Materials provided Start Marker
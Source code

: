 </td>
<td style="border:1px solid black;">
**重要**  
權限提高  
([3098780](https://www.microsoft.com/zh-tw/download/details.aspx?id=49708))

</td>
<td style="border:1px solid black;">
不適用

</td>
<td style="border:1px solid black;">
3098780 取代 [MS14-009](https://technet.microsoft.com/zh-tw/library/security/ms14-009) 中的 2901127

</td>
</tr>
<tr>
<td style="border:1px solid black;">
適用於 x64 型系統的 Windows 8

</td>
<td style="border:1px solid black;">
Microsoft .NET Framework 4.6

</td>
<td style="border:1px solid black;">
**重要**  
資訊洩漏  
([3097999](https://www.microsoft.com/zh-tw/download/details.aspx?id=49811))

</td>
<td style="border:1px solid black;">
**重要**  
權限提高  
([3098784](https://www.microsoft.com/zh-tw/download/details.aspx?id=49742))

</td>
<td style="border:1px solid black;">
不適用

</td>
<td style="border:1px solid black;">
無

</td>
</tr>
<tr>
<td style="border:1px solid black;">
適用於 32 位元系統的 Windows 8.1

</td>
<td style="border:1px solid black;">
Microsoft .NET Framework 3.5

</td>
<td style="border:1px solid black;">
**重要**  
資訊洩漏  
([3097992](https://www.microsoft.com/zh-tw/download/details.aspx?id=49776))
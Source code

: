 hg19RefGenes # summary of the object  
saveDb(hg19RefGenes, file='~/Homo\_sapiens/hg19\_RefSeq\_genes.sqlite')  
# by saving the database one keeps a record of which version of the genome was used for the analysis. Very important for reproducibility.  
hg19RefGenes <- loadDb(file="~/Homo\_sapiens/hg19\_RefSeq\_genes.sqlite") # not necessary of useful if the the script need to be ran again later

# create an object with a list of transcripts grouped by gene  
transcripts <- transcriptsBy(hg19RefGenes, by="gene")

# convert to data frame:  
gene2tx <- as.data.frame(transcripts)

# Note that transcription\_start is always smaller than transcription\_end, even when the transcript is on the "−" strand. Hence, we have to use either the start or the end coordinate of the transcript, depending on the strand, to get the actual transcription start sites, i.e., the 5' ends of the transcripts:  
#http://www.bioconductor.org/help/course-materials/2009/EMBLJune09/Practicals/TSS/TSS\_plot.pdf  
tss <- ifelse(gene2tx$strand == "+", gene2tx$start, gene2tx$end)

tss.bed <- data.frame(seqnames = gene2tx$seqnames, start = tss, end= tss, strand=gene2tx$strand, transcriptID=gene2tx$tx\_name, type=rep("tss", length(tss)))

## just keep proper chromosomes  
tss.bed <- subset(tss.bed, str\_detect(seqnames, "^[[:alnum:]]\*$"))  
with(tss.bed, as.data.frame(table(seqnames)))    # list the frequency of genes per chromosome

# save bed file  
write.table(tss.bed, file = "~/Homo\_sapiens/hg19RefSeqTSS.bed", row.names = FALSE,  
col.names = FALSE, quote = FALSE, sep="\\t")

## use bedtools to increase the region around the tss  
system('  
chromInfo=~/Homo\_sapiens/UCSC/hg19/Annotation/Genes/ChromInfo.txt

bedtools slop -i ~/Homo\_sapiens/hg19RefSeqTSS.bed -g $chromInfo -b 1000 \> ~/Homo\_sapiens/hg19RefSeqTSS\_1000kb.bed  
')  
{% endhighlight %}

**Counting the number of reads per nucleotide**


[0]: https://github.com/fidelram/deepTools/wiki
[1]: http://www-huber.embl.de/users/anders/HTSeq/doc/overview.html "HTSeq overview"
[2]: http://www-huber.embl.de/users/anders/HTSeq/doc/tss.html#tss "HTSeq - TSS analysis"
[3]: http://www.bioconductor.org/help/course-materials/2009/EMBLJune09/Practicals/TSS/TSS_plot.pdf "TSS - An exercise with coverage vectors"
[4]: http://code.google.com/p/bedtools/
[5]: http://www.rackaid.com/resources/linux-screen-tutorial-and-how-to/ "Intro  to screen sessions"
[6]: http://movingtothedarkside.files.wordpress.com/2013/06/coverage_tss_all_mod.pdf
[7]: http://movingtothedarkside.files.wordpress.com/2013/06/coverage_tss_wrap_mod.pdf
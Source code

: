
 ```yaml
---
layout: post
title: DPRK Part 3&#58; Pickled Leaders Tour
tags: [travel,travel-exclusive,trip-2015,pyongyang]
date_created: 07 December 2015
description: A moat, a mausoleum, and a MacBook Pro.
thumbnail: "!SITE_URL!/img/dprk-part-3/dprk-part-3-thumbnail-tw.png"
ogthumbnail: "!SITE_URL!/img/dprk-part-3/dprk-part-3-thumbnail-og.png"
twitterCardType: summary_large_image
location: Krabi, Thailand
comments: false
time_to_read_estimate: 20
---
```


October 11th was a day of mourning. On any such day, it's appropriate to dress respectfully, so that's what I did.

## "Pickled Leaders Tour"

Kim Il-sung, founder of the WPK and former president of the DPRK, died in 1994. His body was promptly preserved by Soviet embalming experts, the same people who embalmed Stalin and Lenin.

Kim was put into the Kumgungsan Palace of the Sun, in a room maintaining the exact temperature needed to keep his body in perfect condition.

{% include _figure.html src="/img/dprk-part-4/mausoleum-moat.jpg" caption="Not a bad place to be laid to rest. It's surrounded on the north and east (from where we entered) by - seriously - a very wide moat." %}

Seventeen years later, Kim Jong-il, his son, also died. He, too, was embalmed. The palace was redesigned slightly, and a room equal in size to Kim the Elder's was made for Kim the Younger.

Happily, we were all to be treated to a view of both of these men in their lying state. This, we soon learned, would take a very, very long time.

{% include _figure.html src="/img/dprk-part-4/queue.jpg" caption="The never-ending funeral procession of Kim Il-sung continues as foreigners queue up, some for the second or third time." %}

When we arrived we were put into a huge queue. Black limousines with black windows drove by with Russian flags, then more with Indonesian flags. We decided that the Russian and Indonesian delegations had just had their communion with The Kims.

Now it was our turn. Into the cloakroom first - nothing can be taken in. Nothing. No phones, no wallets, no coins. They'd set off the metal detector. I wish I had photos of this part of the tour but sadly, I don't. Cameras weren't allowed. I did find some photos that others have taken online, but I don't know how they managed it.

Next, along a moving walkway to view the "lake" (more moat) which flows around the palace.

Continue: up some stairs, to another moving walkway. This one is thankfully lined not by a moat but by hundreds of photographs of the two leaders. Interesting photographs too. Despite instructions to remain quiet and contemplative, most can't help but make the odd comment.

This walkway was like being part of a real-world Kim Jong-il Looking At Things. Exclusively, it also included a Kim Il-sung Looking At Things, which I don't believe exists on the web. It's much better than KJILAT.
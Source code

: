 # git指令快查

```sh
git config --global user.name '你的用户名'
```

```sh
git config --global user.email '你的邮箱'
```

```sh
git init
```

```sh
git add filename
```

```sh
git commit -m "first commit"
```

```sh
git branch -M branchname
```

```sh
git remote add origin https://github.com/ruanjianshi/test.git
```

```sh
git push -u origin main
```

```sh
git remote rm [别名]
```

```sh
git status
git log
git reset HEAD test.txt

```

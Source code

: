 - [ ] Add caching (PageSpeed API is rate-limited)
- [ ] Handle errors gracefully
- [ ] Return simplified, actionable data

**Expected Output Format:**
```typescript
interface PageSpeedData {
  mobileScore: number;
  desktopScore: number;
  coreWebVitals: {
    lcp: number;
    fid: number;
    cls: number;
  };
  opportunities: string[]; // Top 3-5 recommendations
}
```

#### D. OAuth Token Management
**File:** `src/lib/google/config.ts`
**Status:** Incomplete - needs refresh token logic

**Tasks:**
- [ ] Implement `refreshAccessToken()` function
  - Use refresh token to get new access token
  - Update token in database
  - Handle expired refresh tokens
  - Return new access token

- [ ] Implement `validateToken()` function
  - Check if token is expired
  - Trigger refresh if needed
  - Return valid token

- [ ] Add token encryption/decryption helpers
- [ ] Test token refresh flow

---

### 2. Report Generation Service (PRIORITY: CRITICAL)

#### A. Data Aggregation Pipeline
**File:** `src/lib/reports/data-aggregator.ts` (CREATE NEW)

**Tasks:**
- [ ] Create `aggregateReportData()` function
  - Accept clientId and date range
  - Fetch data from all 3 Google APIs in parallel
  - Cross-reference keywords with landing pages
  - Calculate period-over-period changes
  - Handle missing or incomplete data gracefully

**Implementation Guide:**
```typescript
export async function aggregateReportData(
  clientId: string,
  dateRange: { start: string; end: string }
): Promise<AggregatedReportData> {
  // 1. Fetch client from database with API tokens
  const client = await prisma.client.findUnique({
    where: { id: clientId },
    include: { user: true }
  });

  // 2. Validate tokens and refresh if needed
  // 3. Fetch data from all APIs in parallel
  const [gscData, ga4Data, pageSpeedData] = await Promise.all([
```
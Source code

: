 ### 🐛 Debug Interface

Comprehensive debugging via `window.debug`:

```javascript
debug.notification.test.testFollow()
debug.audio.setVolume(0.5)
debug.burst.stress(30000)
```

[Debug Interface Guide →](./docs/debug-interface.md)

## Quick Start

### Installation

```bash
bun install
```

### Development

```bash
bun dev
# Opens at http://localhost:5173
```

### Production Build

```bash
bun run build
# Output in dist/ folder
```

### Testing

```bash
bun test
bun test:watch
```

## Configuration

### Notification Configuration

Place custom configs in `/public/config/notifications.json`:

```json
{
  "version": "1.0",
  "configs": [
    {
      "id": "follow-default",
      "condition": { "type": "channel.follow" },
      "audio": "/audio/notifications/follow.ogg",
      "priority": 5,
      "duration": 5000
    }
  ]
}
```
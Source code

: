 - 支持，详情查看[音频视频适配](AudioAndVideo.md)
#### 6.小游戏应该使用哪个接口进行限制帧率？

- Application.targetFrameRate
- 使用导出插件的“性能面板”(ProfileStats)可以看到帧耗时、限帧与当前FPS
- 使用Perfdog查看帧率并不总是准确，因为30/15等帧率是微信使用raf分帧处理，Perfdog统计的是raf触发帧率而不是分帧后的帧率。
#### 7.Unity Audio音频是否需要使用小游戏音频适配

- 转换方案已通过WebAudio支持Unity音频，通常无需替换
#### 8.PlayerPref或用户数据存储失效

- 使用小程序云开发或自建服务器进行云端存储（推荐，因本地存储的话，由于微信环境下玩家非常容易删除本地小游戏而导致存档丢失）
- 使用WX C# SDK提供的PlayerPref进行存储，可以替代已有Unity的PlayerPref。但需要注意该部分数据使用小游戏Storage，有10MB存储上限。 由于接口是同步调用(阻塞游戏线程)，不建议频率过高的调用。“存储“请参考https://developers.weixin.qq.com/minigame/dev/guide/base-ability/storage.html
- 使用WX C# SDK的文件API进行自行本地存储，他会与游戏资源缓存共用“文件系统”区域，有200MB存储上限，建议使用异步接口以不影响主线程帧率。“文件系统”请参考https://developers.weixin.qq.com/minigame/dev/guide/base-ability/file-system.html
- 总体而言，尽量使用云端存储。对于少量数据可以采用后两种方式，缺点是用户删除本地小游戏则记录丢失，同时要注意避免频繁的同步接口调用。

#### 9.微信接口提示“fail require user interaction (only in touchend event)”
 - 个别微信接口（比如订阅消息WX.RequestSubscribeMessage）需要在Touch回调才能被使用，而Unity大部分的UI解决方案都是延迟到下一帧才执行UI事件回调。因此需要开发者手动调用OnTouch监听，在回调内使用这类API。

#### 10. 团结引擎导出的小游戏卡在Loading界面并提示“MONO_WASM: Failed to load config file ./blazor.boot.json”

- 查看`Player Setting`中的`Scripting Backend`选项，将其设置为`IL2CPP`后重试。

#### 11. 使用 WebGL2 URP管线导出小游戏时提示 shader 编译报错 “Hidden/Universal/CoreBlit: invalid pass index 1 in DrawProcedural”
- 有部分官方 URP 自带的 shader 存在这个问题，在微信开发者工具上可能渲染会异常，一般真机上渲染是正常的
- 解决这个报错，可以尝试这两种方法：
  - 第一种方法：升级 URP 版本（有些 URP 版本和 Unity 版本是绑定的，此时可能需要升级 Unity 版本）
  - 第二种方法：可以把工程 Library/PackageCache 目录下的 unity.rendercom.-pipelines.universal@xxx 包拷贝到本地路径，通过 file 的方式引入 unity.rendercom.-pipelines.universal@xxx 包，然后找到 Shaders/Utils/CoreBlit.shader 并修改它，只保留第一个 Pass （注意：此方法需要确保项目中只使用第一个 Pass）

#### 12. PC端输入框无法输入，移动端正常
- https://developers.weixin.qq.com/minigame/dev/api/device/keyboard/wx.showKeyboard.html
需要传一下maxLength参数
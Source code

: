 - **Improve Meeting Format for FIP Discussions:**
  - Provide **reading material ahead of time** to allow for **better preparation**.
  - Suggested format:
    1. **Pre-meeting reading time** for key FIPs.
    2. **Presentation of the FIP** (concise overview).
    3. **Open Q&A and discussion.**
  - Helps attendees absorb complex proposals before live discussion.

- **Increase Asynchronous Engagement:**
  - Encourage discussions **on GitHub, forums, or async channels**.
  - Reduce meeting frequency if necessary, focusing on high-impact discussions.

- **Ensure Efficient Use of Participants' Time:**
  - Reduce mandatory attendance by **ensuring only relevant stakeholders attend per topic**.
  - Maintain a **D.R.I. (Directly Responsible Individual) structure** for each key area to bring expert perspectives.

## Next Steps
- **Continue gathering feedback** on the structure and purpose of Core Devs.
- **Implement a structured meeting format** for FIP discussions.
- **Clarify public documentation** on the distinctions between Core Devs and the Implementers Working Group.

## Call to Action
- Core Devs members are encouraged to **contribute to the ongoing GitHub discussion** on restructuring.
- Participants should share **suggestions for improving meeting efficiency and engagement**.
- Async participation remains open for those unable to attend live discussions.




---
Materials provided End Marker
Reproduce, exactly as they stand in the data above, the lines from the one that holds "### Installation" to the one that holds "- 个别微信接口（比如订阅消", inclusive.

### Installation

```bash
bun install
```

### Development

```bash
bun dev
# Opens at http://localhost:5173
```

### Production Build

```bash
bun run build
# Output in dist/ folder
```

### Testing

```bash
bun test
bun test:watch
```

## Configuration

### Notification Configuration

Place custom configs in `/public/config/notifications.json`:

```json
{
  "version": "1.0",
  "configs": [
    {
      "id": "follow-default",
      "condition": { "type": "channel.follow" },
      "audio": "/audio/notifications/follow.ogg",
      "priority": 5,
      "duration": 5000
    }
  ]
}
```
Source code

: - 支持，详情查看[音频视频适配](AudioAndVideo.md)
#### 6.小游戏应该使用哪个接口进行限制帧率？

- Application.targetFrameRate
- 使用导出插件的“性能面板”(ProfileStats)可以看到帧耗时、限帧与当前FPS
- 使用Perfdog查看帧率并不总是准确，因为30/15等帧率是微信使用raf分帧处理，Perfdog统计的是raf触发帧率而不是分帧后的帧率。
#### 7.Unity Audio音频是否需要使用小游戏音频适配

- 转换方案已通过WebAudio支持Unity音频，通常无需替换
#### 8.PlayerPref或用户数据存储失效

- 使用小程序云开发或自建服务器进行云端存储（推荐，因本地存储的话，由于微信环境下玩家非常容易删除本地小游戏而导致存档丢失）
- 使用WX C# SDK提供的PlayerPref进行存储，可以替代已有Unity的PlayerPref。但需要注意该部分数据使用小游戏Storage，有10MB存储上限。 由于接口是同步调用(阻塞游戏线程)，不建议频率过高的调用。“存储“请参考https://developers.weixin.qq.com/minigame/dev/guide/base-ability/storage.html
- 使用WX C# SDK的文件API进行自行本地存储，他会与游戏资源缓存共用“文件系统”区域，有200MB存储上限，建议使用异步接口以不影响主线程帧率。“文件系统”请参考https://developers.weixin.qq.com/minigame/dev/guide/base-ability/file-system.html
- 总体而言，尽量使用云端存储。对于少量数据可以采用后两种方式，缺点是用户删除本地小游戏则记录丢失，同时要注意避免频繁的同步接口调用。

#### 9.微信接口提示“fail require user interaction (only in touchend event)”
 - 个别微信接口（比如订阅消息WX.RequestSubscribeMessage）需要在Touch回调才能被使用，而Unity大部分的UI解决方案都是延迟到下一帧才执行UI事件回调。因此需要开发者手动调用OnTouch监听，在回调内使用这类API。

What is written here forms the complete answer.